── SUPPLIED MATERIAL ──

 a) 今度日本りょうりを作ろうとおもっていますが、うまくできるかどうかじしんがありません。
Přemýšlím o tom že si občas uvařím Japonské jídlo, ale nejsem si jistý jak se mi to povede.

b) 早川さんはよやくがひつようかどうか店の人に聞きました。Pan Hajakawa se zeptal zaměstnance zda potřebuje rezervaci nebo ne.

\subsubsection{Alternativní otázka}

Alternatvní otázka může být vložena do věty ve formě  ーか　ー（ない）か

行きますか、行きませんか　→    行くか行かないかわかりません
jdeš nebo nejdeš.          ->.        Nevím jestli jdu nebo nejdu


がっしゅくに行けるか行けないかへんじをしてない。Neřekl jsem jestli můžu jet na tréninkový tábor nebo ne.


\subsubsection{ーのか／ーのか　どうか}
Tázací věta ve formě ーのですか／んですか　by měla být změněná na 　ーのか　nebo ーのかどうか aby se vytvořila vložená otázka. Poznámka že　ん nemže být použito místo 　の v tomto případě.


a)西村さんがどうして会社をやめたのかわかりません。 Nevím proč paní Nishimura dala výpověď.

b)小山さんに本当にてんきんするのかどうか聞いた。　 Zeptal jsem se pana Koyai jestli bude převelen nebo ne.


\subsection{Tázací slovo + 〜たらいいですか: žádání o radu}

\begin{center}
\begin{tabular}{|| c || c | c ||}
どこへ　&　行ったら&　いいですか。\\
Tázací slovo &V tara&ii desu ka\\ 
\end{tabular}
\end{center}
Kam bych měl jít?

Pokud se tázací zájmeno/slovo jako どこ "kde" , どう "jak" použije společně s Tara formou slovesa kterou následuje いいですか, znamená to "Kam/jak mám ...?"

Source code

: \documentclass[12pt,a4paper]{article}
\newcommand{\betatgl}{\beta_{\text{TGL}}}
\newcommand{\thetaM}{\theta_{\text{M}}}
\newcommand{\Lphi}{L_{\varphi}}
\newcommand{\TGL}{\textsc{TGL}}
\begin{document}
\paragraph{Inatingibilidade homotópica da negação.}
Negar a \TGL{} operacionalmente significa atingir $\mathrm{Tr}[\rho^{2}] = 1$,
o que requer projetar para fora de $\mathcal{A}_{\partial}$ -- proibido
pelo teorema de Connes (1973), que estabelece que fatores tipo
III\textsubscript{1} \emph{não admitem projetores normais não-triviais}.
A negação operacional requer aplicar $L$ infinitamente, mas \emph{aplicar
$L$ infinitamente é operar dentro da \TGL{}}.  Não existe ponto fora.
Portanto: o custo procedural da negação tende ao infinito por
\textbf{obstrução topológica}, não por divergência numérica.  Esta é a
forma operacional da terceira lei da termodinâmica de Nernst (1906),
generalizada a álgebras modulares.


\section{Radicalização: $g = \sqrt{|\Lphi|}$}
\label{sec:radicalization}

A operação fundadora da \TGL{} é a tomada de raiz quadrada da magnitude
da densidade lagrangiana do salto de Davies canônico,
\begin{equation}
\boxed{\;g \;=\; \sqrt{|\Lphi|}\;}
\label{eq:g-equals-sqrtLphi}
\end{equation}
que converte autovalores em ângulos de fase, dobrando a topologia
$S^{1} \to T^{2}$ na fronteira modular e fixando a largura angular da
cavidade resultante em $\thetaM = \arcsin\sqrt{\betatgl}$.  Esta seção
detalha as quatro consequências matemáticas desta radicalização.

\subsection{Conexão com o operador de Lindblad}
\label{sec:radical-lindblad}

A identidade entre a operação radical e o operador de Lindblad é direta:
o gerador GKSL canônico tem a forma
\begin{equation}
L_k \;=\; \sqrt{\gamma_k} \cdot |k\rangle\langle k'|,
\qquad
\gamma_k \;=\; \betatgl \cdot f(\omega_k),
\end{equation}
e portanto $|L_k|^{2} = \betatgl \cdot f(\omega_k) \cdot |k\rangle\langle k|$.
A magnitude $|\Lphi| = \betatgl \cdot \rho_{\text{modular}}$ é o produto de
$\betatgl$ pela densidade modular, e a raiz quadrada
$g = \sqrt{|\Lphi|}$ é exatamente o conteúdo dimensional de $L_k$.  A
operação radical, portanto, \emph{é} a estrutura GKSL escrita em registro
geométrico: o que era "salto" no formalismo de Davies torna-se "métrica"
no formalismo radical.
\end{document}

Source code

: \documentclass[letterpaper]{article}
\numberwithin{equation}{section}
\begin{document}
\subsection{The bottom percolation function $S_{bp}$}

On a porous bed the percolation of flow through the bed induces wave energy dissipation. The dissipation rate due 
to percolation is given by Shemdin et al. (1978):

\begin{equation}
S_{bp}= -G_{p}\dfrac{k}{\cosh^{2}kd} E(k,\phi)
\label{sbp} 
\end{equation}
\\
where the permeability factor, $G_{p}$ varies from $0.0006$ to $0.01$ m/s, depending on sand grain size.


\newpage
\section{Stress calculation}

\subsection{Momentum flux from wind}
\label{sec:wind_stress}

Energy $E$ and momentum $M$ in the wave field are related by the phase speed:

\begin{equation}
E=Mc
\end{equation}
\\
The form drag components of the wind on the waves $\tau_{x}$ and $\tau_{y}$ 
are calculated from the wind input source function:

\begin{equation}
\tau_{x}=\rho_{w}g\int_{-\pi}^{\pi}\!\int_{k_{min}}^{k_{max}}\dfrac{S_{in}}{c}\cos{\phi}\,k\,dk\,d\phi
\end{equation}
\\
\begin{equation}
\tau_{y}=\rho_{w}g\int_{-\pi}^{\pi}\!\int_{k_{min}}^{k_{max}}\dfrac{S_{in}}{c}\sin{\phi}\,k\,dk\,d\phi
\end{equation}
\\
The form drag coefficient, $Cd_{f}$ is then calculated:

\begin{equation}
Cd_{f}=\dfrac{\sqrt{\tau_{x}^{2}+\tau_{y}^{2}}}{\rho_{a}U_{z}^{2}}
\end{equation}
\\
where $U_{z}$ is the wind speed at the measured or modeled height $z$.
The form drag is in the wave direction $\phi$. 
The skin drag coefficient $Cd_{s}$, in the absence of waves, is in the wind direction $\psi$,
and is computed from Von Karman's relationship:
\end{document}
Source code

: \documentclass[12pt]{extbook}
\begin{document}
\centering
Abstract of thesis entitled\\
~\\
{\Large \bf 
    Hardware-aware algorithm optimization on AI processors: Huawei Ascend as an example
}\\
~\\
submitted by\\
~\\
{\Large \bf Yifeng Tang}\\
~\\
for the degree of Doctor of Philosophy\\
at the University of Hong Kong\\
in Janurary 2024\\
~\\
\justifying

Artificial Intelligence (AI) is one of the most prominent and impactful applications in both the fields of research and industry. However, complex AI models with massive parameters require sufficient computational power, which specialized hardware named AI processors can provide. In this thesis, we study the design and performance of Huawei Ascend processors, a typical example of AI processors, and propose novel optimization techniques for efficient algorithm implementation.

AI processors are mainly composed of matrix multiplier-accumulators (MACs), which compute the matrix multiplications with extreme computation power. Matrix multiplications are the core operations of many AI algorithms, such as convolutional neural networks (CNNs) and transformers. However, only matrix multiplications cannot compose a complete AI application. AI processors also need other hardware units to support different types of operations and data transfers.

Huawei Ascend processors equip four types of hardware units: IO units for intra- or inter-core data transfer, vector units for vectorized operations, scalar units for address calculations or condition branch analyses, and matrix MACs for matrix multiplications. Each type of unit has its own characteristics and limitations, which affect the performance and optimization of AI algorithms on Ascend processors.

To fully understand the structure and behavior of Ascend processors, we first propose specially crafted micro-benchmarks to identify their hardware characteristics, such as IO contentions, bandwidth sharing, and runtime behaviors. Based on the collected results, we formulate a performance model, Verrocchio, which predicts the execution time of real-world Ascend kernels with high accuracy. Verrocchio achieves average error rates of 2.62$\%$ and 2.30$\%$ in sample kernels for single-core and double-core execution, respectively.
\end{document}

───

**DESCRIPTION OF THE TASK**
An exact copy of the lines above, from the one containing "a raiz quadrada" through the one containing "to percolation is", is the whole of the answer.

**TASK SOLUTION**
$\betatgl$ pela densidade modular, e a raiz quadrada
$g = \sqrt{|\Lphi|}$ é exatamente o conteúdo dimensional de $L_k$.  A
operação radical, portanto, \emph{é} a estrutura GKSL escrita em registro
geométrico: o que era "salto" no formalismo de Davies torna-se "métrica"
no formalismo radical.
\end{document}

Source code

: \documentclass[letterpaper]{article}
\numberwithin{equation}{section}
\begin{document}
\subsection{The bottom percolation function $S_{bp}$}

On a porous bed the percolation of flow through the bed induces wave energy dissipation. The dissipation rate due 
to percolation is given by Shemdin et al. (1978):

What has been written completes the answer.